The energy waveform electrocardiogram (ewECG) uses continuous wavelet transform (CWT) based signal processing to provide time-based Fourier Transform frequency domain information of the acquired ECG signal. This is a feasible screening tool as the 12-lead ECG is a standard test and no additional expertise is required and the ewECG waveform is simply post-acquisition signal processing that takes a few seconds. ewECG extracted features have been shown to be key machine learning model features that improve overall model performance above and beyond conventional ECG features for machine learning models built to be predictive for LV diastolic dysfunction [12, 13] and more recently SBHF in a community population at risk of HF [14]. However, although patients with T2DM have a heightened risk of HF, this is heterogeneous, with systolic as well as diastolic dysfunction being involved [15]. Accordingly, in order to determine an effective way to screen for SBHF and guide clinicians on those who required further echocardiogram, we used machine learning algorithms to develop a DM-specific screening model based on ewECG data to identify SBHF among asymptomatic patients and compare its performance with conventional clinical HF risk indicators in NT-proBNP and the ARIC HF risk score.

Methods

Study design and setting

The training dataset comprised asymptomatic participants with T2DM from the Determining the Effect of Dapagliflozin on Preventing Heart Failure in Patients with Type 2 Diabetes (LEAVE-DM, ACTRN 12619001393145) trial.
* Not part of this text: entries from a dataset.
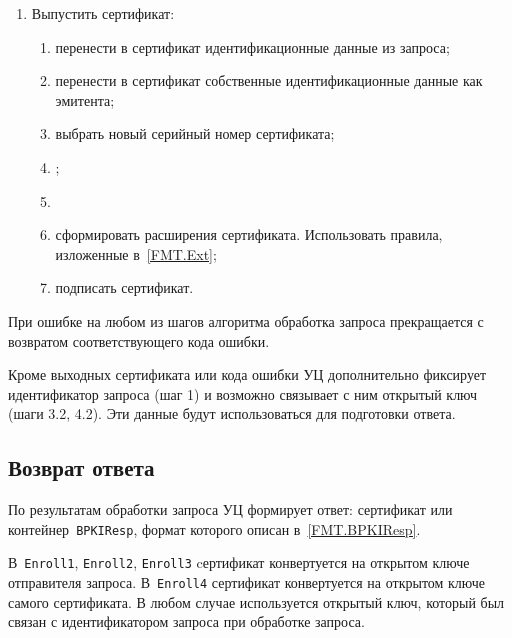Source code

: \begin{enumerate}
\item
Выпустить сертификат:
\begin{enumerate}
\item
перенести в сертификат идентификационные данные из запроса;
\item
перенести в сертификат собственные идентификационные данные как эмитента;
\item
выбрать новый серийный номер сертификата;
\item
{};
\item
{}
\item
сформировать расширения сертификата. Использовать правила,
изложенные в~\ref{FMT.Ext};
\item
подписать сертификат.
\end{enumerate}
\end{enumerate}

При ошибке на любом из шагов алгоритма обработка запроса 
прекращается с возвратом соответствующего кода ошибки.

Кроме выходных сертификата или кода ошибки 
УЦ дополнительно фиксирует идентификатор запроса (шаг 1)
и возможно связывает с ним открытый ключ (шаги 3.2, 4.2). 
Эти данные будут использоваться для подготовки ответа.



\subsection{Возврат ответа}\label{PROCESSES.Enroll.Resp}

По результатам обработки запроса УЦ формирует ответ: сертификат или 
контейнер~\texttt{BPKIResp}, формат которого описан в~\ref{FMT.BPKIResp}. 

В~\texttt{Enroll1}, \texttt{Enroll2}, \texttt{Enroll3}
cертификат конвертуется на открытом ключе отправителя запроса.
В~\texttt{Enroll4} сертификат конвертуется на открытом ключе самого сертификата. 
%
В любом случае используется открытый ключ, который был связан с 
идентификатором запроса при обработке запроса.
These community-based participants were aged ≥ 65 years recruited from Melbourne but excluded those with: (i) moderate or severe valvular heart disease; (ii) history of HF or hypertrophic cardiomyopathy; (iii) currently undergoing therapy with SGLT2 inhibitors or GLP-1 receptor agonist; (iv) systolic blood pressure < 110 mmHg; (v) estimated glomerular filtration rate < 45 mL/min/1.73 m2; (vi) baseline New York Heart Association (NYHA) classification > 2 and (vii) oncologic life expectancy < 12 months.

The validation dataset comprised participants with T2DM In the Victorian Study of Echocardiographic Detection of Left Ventricular Dysfunction (Vic-ELF, ACTRN 12617000116325). This community-based study recruited participant aged ≥ 65 years with at least one of the following HF risk factors: (i) obesity (body mass index ≥ 30 kg/m2), (ii) diagnosed T2DM, or (iii) hypertension (systolic blood pressure ≥ 140 mmHg or on hypertensive medication). Exclusion criteria included LV ejection fraction ≤ 40%, symptomatic HF, known coronary artery disease (CAD), moderate or severe valvular heart disease, renal impairment and symptoms of HF.

Participant characteristics

Participants’ baseline characteristics such as age, sex, blood pressure, heart rate and body mass index (BMI) are summarised in Table 1. Risk factors for HF such as hypertension, peripheral vascular disease and family history of coronary artery disease (CAD) and HF were also included. In addition, the Charlson Comorbidity Index (CCI) and ARIC HF risk score were calculated to evaluate the severity of comorbidities and 4-year risk of incident symptomatic HF, respectively. Participants’ NT-proBNP levels were also measured.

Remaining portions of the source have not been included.